On October 28, 2004, Canadian Satellite Radio announced a partnership with both Golden West Broadcasting and Rawlco Communications that would give the two broadcasting companies the option to acquire an ownership interest in CSR should its satellite radio application be approved by the CRTC.

In a press release for the announcement, Elmer Hildebrand, CEO of Golden West Broadcasting, stated:

"Satellite radio has the potential to deliver enormous positive impact to Canadians at all levels of this industry - musicians, artists, and listeners alike. I am happy to participate in this application which I believe will have a positive impact on commercial radio, and given this technological development, it is important to license and regulate it in Canada expeditiously."

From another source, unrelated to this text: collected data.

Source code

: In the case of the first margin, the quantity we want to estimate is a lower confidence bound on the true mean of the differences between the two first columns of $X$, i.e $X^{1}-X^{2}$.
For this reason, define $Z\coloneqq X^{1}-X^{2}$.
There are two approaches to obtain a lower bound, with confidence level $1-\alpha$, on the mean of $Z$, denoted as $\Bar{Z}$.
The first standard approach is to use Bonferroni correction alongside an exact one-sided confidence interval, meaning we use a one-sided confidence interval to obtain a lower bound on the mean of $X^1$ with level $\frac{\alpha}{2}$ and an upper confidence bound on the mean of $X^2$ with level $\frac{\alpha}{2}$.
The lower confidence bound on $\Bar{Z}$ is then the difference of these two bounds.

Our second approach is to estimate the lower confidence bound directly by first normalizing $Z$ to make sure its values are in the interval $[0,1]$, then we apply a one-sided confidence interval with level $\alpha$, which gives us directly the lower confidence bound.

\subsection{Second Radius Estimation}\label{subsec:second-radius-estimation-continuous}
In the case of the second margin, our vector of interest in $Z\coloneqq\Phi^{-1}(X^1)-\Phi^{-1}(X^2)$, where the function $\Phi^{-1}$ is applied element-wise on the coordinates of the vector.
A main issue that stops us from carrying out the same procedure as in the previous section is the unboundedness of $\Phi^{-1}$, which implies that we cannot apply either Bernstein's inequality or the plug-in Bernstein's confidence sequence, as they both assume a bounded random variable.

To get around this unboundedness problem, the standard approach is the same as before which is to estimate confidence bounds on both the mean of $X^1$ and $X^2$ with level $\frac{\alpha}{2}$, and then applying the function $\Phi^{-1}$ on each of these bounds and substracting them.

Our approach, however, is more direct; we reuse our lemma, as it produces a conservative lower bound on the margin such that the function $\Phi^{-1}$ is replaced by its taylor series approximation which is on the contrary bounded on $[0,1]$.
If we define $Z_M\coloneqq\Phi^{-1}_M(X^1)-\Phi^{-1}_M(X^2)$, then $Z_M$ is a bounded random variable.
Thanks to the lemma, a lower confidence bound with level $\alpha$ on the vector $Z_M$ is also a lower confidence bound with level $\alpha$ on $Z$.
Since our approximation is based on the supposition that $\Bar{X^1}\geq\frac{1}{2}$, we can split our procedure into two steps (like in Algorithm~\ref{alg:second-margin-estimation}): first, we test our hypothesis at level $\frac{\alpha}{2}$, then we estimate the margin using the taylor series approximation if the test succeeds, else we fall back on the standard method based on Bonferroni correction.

CSR's application and two others were approved on June 16, 2005; CSR's service, XM Radio Canada, launched on December 1, 2005.

Hildebrand owns three radio stations in the city of Saskatoon through Saskatoon Media Groupwhich are separate from Golden West.

In February 2021, the company acquired the Steinbach-based Summit Organizational Development.